Sales development reps building outbound lists can use this actor to find every CRM, help-desk, or marketing-automation vendor in a category. With website and domain data in the output, results feed directly into [Website Contact Scraper](https://apify.com/ryanclinton/website-contact-scraper) to find decision-maker emails, or into [Waterfall Contact Enrichment](https://apify.com/ryanclinton/waterfall-contact-enrichment) for a full contact cascade. A list of 200 CRM vendors takes under 10 minutes and costs $10.

#### Marketing agency lead generation

Agencies that serve software companies — design studios, content agencies, SEO firms — can scrape target categories to find prospect companies with their websites pre-extracted. Filter by `minReviews: 10` to exclude unestablished products and focus on vendors that are already investing in their market presence. Rating data helps prioritize outreach toward well-reviewed products that likely have marketing budgets.

#### Competitive intelligence and market mapping

Founders and product managers can scrape their own category to map the competitive landscape. The output includes category tags, pricing tiers, and badge data, giving a structured view of which products lead the category. Combine with [Website Tech Stack Detector](https://apify.com/ryanclinton/website-tech-stack-detector) to identify which technology platforms your competitors are built on.

#### Data enrichment for existing company lists

If you already have a list of software company domains, run this actor to add rating, review count, pricing tier, and category context from SourceForge and TrustRadius. The `domain` field enables joining with your existing data. Set `deduplicateByDomain: false` when you want complete coverage across multiple categories for the same company.

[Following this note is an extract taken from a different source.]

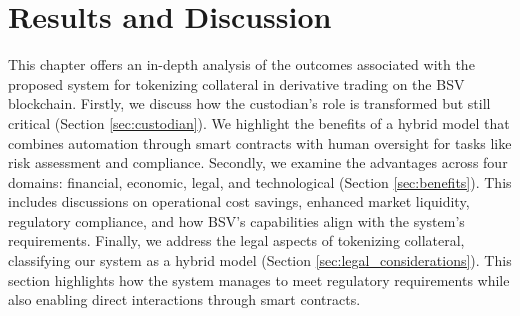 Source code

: \chapter{Results and Discussion}
\label{ch:resultsDiscussion}
This chapter offers an in-depth analysis of the outcomes associated with the proposed system for tokenizing collateral in derivative trading on the BSV blockchain. Firstly, we discuss how the custodian's role is transformed but still critical (Section \ref{sec:custodian}). We highlight the benefits of a hybrid model that combines automation through smart contracts with human oversight for tasks like risk assessment and compliance. Secondly, we examine the advantages across four domains: financial, economic, legal, and technological (Section \ref{sec:benefits}). This includes discussions on operational cost savings, enhanced market liquidity, regulatory compliance, and how BSV's capabilities align with the system's requirements. Finally, we address the legal aspects of tokenizing collateral, classifying our system as a hybrid model (Section \ref{sec:legal_considerations}). This section highlights how the system manages to meet regulatory requirements while also enabling direct interactions through smart contracts.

#### Recruiting and talent sourcing

Recruiters targeting software companies in specific verticals can use category data to find employers. A search for `project-management` or `hr-software` returns companies with their websites, which feed into contact extraction to find hiring manager contacts. The badge data (Leader, Top Performer) helps identify fast-growing companies likely to be actively hiring.

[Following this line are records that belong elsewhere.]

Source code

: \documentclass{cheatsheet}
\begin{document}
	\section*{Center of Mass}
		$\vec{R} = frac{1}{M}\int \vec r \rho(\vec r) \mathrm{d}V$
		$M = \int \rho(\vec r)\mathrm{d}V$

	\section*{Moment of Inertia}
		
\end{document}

#### B2B lead qualification and scoring

The combination of rating, review count, and pricing tier gives enough signal to score leads before enrichment. High-rating, high-review-count companies with paid pricing tiers are indicators of an established, revenue-generating business. Pipe the output into [B2B Lead Qualifier](https://apify.com/ryanclinton/b2b-lead-qualifier) to apply a formal 0–100 score before committing to enrichment cost.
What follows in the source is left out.